Task objective => Your output must be the line containing "What we want" followed by every later line in the entries below, all copied exactly.

[Stored items]

◆ ◆ ◆ ◆

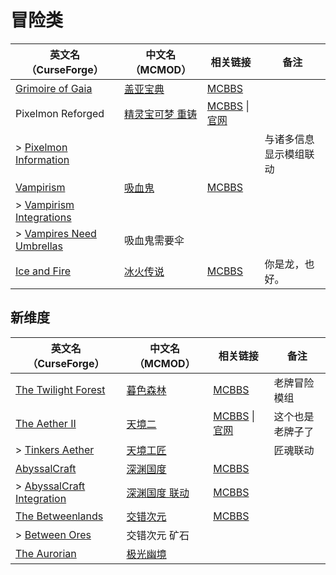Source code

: # 冒险类

| 英文名（CurseForge）                                                                              | 中文名（MCMOD）                                         | 相关链接                                                                              | 备注                   |
| ------------------------------------------------------------------------------------------------- | ------------------------------------------------------- | ------------------------------------------------------------------------------------- | ---------------------- |
| [Grimoire of Gaia](https://www.curseforge.com/minecraft/mc-mods/grimoire-of-gaia)                 | [盖亚宝典](https://www.mcmod.cn/class/399.html)         | [MCBBS](https://www.mcbbs.net/thread-679274-1-1.html)                                 |                        |
| Pixelmon Reforged                                                                                 | [精灵宝可梦 重铸](https://www.mcmod.cn/class/1190.html) | [MCBBS](https://www.mcbbs.net/thread-291020-1-1.html) \| [官网](https://reforged.gg/) |                        |
| > [Pixelmon Information](https://www.curseforge.com/minecraft/mc-mods/pixelmon-information)       |                                                         |                                                                                       | 与诸多信息显示模组联动 |
| [Vampirism](https://www.curseforge.com/minecraft/mc-mods/vampirism-become-a-vampire)              | [吸血鬼](https://www.mcmod.cn/class/930.html)           | [MCBBS](https://www.mcbbs.net/thread-771842-1-1.html)                                 |                        |
| > [Vampirism Integrations](https://www.curseforge.com/minecraft/mc-mods/vampirism-integrations)   |                                                         |                                                                                       |                        |
| > [Vampires Need Umbrellas](https://www.curseforge.com/minecraft/mc-mods/vampires-need-umbrellas) | 吸血鬼需要伞                                            |                                                                                       |                        |
| [Ice and Fire](https://www.curseforge.com/minecraft/mc-mods/ice-and-fire-dragons)                 | [冰火传说](https://www.mcmod.cn/class/770.html)         | [MCBBS](https://www.mcbbs.net/thread-847008-1-1.html)                                 | 你是龙，也好。         |

## 新维度

| 英文名（CurseForge）                                                                                | 中文名（MCMOD）                                       | 相关链接                                                                                  | 备注             |
| --------------------------------------------------------------------------------------------------- | ----------------------------------------------------- | ----------------------------------------------------------------------------------------- | ---------------- |
| [The Twilight Forest](https://www.curseforge.com/minecraft/mc-mods/the-twilight-forest)             | [暮色森林](https://www.mcmod.cn/class/61.html)        | [MCBBS](https://www.mcbbs.net/thread-733312-1-1.html)                                     | 老牌冒险模组     |
| [The Aether II](https://www.curseforge.com/minecraft/mc-mods/the-aether-ii)                         | [天境二](https://www.mcmod.cn/class/1137.html)        | [MCBBS](https://www.mcbbs.net/thread-797818-1-1.html) \| [官网](https://gildedgames.com/) | 这个也是老牌子了 |
| > [Tinkers Aether](https://www.curseforge.com/minecraft/mc-mods/tinkers-aether)                     | [天境工匠](https://www.mcmod.cn/class/2160.html)      |                                                                                           | 匠魂联动         |
| [AbyssalCraft](https://www.curseforge.com/minecraft/mc-mods/abyssalcraft)                           | [深渊国度](https://www.mcmod.cn/class/508.html)       | [MCBBS](https://www.mcbbs.net/thread-664279-1-1.html)                                     |                  |
| > [AbyssalCraft Integration](https://www.curseforge.com/minecraft/mc-mods/abyssalcraft-integration) | [深渊国度 联动](https://www.mcmod.cn/class/1372.html) | [MCBBS](https://www.mcbbs.net/thread-672323-1-1.html)                                     |                  |
| [The Betweenlands](https://www.curseforge.com/minecraft/mc-mods/angry-pixel-the-betweenlands-mod)   | [交错次元](https://www.mcmod.cn/class/499.html)       | [MCBBS](https://www.mcbbs.net/thread-804242-1-1.html)                                     |                  |
| > [Between Ores](https://www.curseforge.com/minecraft/mc-mods/between-ores)                         | 交错次元 矿石                                         |                                                                                           |                  |
| [The Aurorian](https://www.curseforge.com/minecraft/mc-mods/the-aurorian)                           | [极光幽境](https://www.mcmod.cn/class/2383.html)      |                                                                                           |                  |
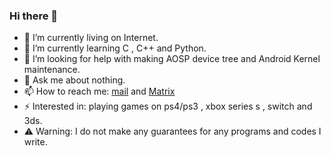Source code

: ### Hi there 👋


- 🔭 I’m currently living on Internet.
- 🌱 I’m currently learning C , C++ and Python.
- 🤔 I’m looking for help with making AOSP device tree and Android Kernel maintenance.
- 💬 Ask me about nothing.
- 📫 How to reach me: [mail](mailto:dabao1955@163.com) and [Matrix](https://matrix.to/#/@dabao1955:matrix.org)
- ⚡ Interested in: playing games on ps4/ps3 , xbox series s , switch and 3ds.
- ⚠️ Warning: I do not make any guarantees for any programs and codes I write.

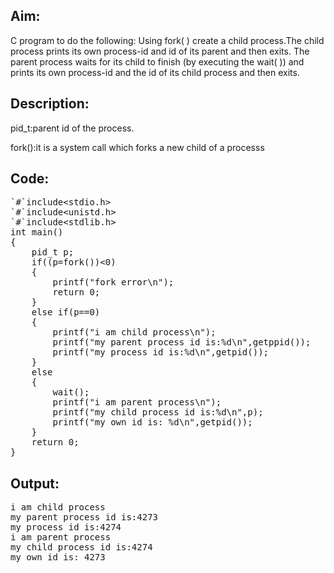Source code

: ## Aim:
C program to do the following: Using fork( ) create a child process.The child process prints its own process-id and id of its parent and then exits. The parent process waits for its child to finish (by executing the wait( )) and prints its own process-id and the id of its child process and then exits.

## Description:
<p>pid_t:parent id of the process.
<p>fork():it is a system call which forks a new child of a processs</p>

## Code:
<pre>`#`include&lt;stdio.h>
`#`include&lt;unistd.h>
`#`include&lt;stdlib.h>
int main()
{
	pid_t p;
	if((p=fork())&lt;0)
	{
		printf("fork error\n");
		return 0;
	}
	else if(p==0)
	{
		printf("i am child process\n");
		printf("my parent process id is:%d\n",getppid());
		printf("my process id is:%d\n",getpid());
	}
	else
	{
		wait();
		printf("i am parent process\n");
		printf("my child process id is:%d\n",p);
		printf("my own id is: %d\n",getpid());
	}
	return 0;
}</pre>

## Output:
<pre>i am child process
my parent process id is:4273
my process id is:4274
i am parent process
my child process id is:4274
my own id is: 4273</pre>

		
	




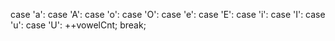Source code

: case 'a':
case 'A':
case 'o':
case 'O':
case 'e':
case 'E':
case 'i':
case 'I':
case 'u':
case 'U':
     ++vowelCnt;
     break;
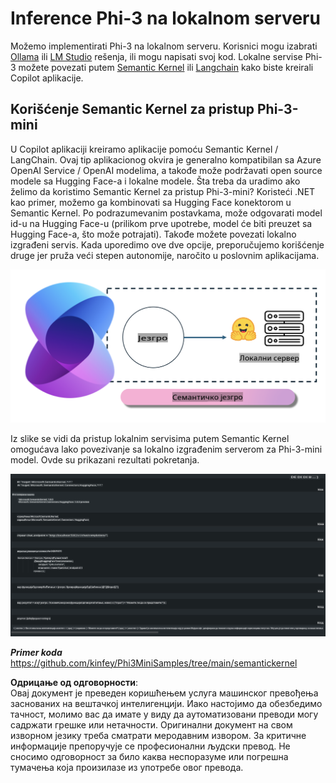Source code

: # **Inference Phi-3 na lokalnom serveru**

Možemo implementirati Phi-3 na lokalnom serveru. Korisnici mogu izabrati [Ollama](https://ollama.com) ili [LM Studio](https://llamaedge.com) rešenja, ili mogu napisati svoj kod. Lokalne servise Phi-3 možete povezati putem [Semantic Kernel](https://github.com/microsoft/semantic-kernel?WT.mc_id=aiml-138114-kinfeylo) ili [Langchain](https://www.langchain.com/) kako biste kreirali Copilot aplikacije.

## **Korišćenje Semantic Kernel za pristup Phi-3-mini**

U Copilot aplikaciji kreiramo aplikacije pomoću Semantic Kernel / LangChain. Ovaj tip aplikacionog okvira je generalno kompatibilan sa Azure OpenAI Service / OpenAI modelima, a takođe može podržavati open source modele sa Hugging Face-a i lokalne modele. Šta treba da uradimo ako želimo da koristimo Semantic Kernel za pristup Phi-3-mini? Koristeći .NET kao primer, možemo ga kombinovati sa Hugging Face konektorom u Semantic Kernel. Po podrazumevanim postavkama, može odgovarati model id-u na Hugging Face-u (prilikom prve upotrebe, model će biti preuzet sa Hugging Face-a, što može potrajati). Takođe možete povezati lokalno izgrađeni servis. Kada uporedimo ove dve opcije, preporučujemo korišćenje druge jer pruža veći stepen autonomije, naročito u poslovnim aplikacijama.

![sk](../../../../../translated_images/sk.c244b32f4811c6f0938b9e95b0b2f4b28105bff6495bdc3b24cd42b3e3e89bb9.sr.png)

Iz slike se vidi da pristup lokalnim servisima putem Semantic Kernel omogućava lako povezivanje sa lokalno izgrađenim serverom za Phi-3-mini model. Ovde su prikazani rezultati pokretanja.

![skrun](../../../../../translated_images/skrun.fb7a635a22ae8b7919d6e15c0eb27262526ed69728c5a1d2773a97d4562657c7.sr.png)

***Primer koda*** https://github.com/kinfey/Phi3MiniSamples/tree/main/semantickernel

**Одрицање од одговорности**:  
Овај документ је преведен коришћењем услуга машинског превођења заснованих на вештачкој интелигенцији. Иако настојимо да обезбедимо тачност, молимо вас да имате у виду да аутоматизовани преводи могу садржати грешке или нетачности. Оригинални документ на свом изворном језику треба сматрати меродавним извором. За критичне информације препоручује се професионални људски превод. Не сносимо одговорност за било каква неспоразумe или погрешна тумачења која произилазе из употребе овог превода.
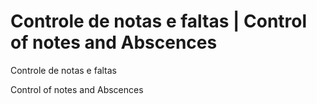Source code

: # Controle de notas e faltas | Control of notes and Abscences

Controle de notas e faltas

Control of notes and Abscences

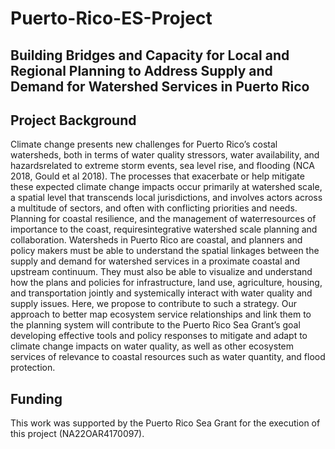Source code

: # Puerto-Rico-ES-Project

## Building Bridges and Capacity for Local and Regional Planning to Address Supply and Demand for Watershed Services in Puerto Rico

## Project Background
Climate change presents new challenges for Puerto Rico’s costal watersheds, both in terms of
water quality stressors, water availability, and hazardsrelated to extreme storm events, sea level
rise, and flooding (NCA 2018, Gould et al 2018). The processes that exacerbate or help
mitigate these expected climate change impacts occur primarily at watershed scale, a spatial
level that transcends local jurisdictions, and involves actors across a multitude of sectors, and
often with conflicting priorities and needs. Planning for coastal resilience, and the
management of waterresources of importance to the coast, requiresintegrative watershed scale
planning and collaboration. Watersheds in Puerto Rico are coastal, and planners and policy
makers must be able to understand the spatial linkages between the supply and demand for
watershed services in a proximate coastal and upstream continuum. They must also be able to
visualize and understand how the plans and policies for infrastructure, land use, agriculture,
housing, and transportation jointly and systemically interact with water quality and supply
issues. Here, we propose to contribute to such a strategy. Our approach to better map ecosystem service 
relationships and link them to the planning system will contribute to the Puerto Rico Sea Grant’s goal
developing effective tools and policy responses to mitigate and adapt to climate change
impacts on water quality, as well as other ecosystem services of relevance to coastal resources
such as water quantity, and flood protection.

## Funding
This work was supported by the Puerto Rico Sea Grant for the execution of this project (NA22OAR4170097).
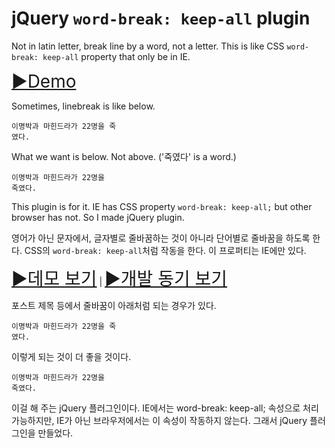 # jQuery `word-break: keep-all` plugin

Not in latin letter, break line by a word, not a letter. This is like CSS `word-break: keep-all` property that only be in IE.

<span style="font-size: 2em">[▶Demo](http://dl.dropboxusercontent.com/u/15546257/code/jquery-word-break-keep-all-plugin/example.html)</span>

Sometimes, linebreak is like below.

    이명박과 마힌드라가 22명을 죽
    였다.

What we want is below. Not above. ('죽였다' is a word.)

    이명박과 마힌드라가 22명을
    죽였다.

This plugin is for it. IE has CSS property `word-break: keep-all;` but other browser has not. So I made jQuery plugin.

영어가 아닌 문자에서, 글자별로 줄바꿈하는 것이 아니라 단어별로 줄바꿈을 하도록 한다. CSS의 `word-break: keep-all`처럼 작동을 한다. 이 프로퍼티는 IE에만 있다.

<span style="font-size: 2em">[▶데모 보기](http://dl.dropboxusercontent.com/u/15546257/code/jquery-word-break-keep-all-plugin/example.html)</span> | 
<span style="font-size: 2em">[▶개발 동기 보기](http://mytory.co.kr/archives/2801)</span>

포스트 제목 등에서 줄바꿈이 아래처럼 되는 경우가 있다.

    이명박과 마힌드라가 22명을 죽
    였다.

이렇게 되는 것이 더 좋을 것이다.

    이명박과 마힌드라가 22명을
    죽였다.

이걸 해 주는 jQuery 플러그인이다. IE에서는 word-break: keep-all; 속성으로 처리 가능하지만, IE가 아닌 브라우저에서는 이 속성이 작동하지 않는다. 그래서 jQuery 플러그인을 만들었다.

◆ ◆ ◆ ◆

Task output =>
What we want is below. Not above. ('죽였다' is a word.)

    이명박과 마힌드라가 22명을
    죽였다.

This plugin is for it. IE has CSS property `word-break: keep-all;` but other browser has not. So I made jQuery plugin.

영어가 아닌 문자에서, 글자별로 줄바꿈하는 것이 아니라 단어별로 줄바꿈을 하도록 한다. CSS의 `word-break: keep-all`처럼 작동을 한다. 이 프로퍼티는 IE에만 있다.

<span style="font-size: 2em">[▶데모 보기](http://dl.dropboxusercontent.com/u/15546257/code/jquery-word-break-keep-all-plugin/example.html)</span> | 
<span style="font-size: 2em">[▶개발 동기 보기](http://mytory.co.kr/archives/2801)</span>

포스트 제목 등에서 줄바꿈이 아래처럼 되는 경우가 있다.

    이명박과 마힌드라가 22명을 죽
    였다.

이렇게 되는 것이 더 좋을 것이다.

    이명박과 마힌드라가 22명을
    죽였다.

이걸 해 주는 jQuery 플러그인이다. IE에서는 word-break: keep-all; 속성으로 처리 가능하지만, IE가 아닌 브라우저에서는 이 속성이 작동하지 않는다. 그래서 jQuery 플러그인을 만들었다.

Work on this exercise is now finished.